YOUR GOAL: Your answer should hold every line of the records below that contains the string "systems".

(EXTRACTED INFORMATION Opens)

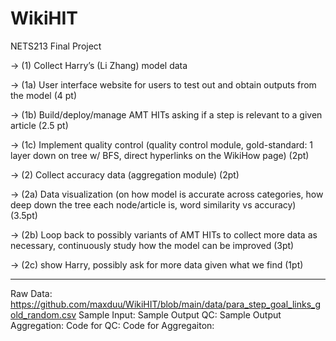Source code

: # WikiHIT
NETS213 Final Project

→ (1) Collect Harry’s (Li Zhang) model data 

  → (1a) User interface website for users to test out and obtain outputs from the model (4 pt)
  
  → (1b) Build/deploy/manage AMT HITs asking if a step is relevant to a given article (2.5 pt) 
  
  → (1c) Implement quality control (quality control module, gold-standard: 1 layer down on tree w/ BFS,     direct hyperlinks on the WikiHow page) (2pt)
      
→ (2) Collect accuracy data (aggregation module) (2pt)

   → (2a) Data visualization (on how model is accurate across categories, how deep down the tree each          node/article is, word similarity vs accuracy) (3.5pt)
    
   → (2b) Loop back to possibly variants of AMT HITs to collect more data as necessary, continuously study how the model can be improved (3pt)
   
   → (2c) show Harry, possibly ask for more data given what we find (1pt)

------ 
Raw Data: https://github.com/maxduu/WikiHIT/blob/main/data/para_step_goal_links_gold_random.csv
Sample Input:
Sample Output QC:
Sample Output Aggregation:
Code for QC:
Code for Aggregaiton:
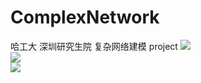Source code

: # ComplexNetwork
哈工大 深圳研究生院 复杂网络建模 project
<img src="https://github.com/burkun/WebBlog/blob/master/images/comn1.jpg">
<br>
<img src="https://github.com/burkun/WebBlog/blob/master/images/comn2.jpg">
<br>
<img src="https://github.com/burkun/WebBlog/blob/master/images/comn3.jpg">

(EXTRACTED INFORMATION Closes)
(EXTRACTED INFORMATION Opens)

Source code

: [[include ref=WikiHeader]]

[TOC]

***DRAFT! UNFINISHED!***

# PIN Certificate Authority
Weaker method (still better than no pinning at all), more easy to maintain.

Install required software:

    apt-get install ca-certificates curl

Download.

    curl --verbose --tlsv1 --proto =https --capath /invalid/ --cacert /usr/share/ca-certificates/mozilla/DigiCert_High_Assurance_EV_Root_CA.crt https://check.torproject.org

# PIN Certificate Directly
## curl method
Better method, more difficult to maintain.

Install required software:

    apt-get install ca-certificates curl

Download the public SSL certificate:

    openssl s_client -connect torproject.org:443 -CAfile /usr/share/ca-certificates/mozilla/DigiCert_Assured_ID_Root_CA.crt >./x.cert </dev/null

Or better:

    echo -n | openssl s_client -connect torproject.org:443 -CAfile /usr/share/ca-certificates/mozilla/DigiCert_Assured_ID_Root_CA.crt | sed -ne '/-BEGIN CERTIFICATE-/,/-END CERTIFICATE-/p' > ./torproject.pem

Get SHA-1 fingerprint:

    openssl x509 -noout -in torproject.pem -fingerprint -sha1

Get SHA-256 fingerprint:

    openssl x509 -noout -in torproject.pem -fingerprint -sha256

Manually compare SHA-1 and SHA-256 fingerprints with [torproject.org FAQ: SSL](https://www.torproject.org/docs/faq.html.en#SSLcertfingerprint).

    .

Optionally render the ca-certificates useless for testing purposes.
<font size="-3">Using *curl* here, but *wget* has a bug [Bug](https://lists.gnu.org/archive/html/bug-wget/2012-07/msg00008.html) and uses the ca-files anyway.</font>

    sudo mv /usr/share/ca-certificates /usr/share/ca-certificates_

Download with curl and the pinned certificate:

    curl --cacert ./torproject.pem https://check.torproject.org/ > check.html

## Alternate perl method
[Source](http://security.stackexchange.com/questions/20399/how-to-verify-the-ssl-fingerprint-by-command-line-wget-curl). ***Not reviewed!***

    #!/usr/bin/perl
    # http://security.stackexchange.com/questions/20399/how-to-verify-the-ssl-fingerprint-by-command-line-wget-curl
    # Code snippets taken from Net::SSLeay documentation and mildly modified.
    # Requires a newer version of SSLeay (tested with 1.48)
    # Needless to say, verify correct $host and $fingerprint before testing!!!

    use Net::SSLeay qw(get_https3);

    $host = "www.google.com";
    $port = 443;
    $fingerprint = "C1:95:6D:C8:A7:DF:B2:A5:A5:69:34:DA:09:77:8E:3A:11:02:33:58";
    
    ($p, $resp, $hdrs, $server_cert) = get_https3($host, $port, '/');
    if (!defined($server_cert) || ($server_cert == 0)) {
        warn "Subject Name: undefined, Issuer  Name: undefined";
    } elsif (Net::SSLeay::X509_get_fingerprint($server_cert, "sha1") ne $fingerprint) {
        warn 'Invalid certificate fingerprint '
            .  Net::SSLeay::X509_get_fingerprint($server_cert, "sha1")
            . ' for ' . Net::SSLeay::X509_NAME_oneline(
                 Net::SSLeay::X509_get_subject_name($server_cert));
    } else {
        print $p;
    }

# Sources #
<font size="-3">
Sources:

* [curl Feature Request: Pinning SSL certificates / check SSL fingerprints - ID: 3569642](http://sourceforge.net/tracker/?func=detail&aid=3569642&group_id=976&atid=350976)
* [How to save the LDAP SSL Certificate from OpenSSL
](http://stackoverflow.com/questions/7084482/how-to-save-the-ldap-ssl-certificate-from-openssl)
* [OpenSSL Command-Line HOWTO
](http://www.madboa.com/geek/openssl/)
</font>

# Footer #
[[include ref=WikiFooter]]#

(EXTRACTED INFORMATION Closes)
(EXTRACTED INFORMATION Opens)

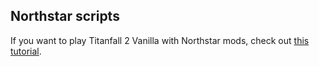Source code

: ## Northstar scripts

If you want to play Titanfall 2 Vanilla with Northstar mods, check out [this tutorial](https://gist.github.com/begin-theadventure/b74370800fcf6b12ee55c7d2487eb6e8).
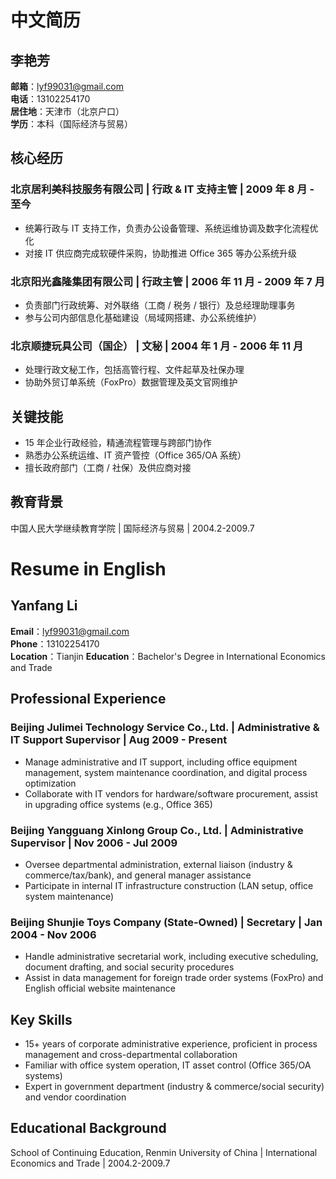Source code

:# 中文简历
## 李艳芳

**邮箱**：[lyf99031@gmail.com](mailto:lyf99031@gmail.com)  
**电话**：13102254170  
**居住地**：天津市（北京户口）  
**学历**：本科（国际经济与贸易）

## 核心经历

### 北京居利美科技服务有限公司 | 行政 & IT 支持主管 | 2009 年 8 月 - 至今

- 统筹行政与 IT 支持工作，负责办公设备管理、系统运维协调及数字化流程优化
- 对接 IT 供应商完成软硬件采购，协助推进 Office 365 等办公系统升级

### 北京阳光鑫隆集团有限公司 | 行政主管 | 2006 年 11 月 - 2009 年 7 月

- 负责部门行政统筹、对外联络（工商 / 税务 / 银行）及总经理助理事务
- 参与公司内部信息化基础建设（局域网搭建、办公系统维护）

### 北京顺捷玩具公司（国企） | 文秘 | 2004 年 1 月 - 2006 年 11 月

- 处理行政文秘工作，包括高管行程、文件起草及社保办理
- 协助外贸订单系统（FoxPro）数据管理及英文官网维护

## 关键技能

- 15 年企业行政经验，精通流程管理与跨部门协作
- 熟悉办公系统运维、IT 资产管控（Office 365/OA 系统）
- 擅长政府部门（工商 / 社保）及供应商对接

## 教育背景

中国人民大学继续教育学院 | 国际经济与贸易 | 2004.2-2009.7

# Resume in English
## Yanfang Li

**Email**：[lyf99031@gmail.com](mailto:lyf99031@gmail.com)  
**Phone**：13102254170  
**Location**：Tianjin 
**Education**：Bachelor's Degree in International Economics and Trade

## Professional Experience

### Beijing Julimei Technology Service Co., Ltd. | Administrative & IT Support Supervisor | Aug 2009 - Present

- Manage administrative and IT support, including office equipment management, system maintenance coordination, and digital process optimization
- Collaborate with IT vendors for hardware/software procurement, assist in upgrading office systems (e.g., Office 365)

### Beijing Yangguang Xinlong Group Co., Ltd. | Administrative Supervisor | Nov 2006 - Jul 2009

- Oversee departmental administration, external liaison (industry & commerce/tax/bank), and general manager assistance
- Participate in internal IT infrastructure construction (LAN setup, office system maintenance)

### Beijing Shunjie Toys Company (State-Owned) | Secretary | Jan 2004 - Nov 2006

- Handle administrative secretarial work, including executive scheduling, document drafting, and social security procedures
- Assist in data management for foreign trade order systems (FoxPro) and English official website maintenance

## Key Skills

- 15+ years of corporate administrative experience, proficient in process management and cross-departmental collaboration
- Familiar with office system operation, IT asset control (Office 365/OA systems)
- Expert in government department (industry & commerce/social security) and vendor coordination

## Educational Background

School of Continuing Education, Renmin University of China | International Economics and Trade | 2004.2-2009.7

(EXTRACTED INFORMATION Closes)

TASK SOLUTION:
- Collaborate with IT vendors for hardware/software procurement, assist in upgrading office systems (e.g., Office 365)
- Assist in data management for foreign trade order systems (FoxPro) and English official website maintenance
- Familiar with office system operation, IT asset control (Office 365/OA systems)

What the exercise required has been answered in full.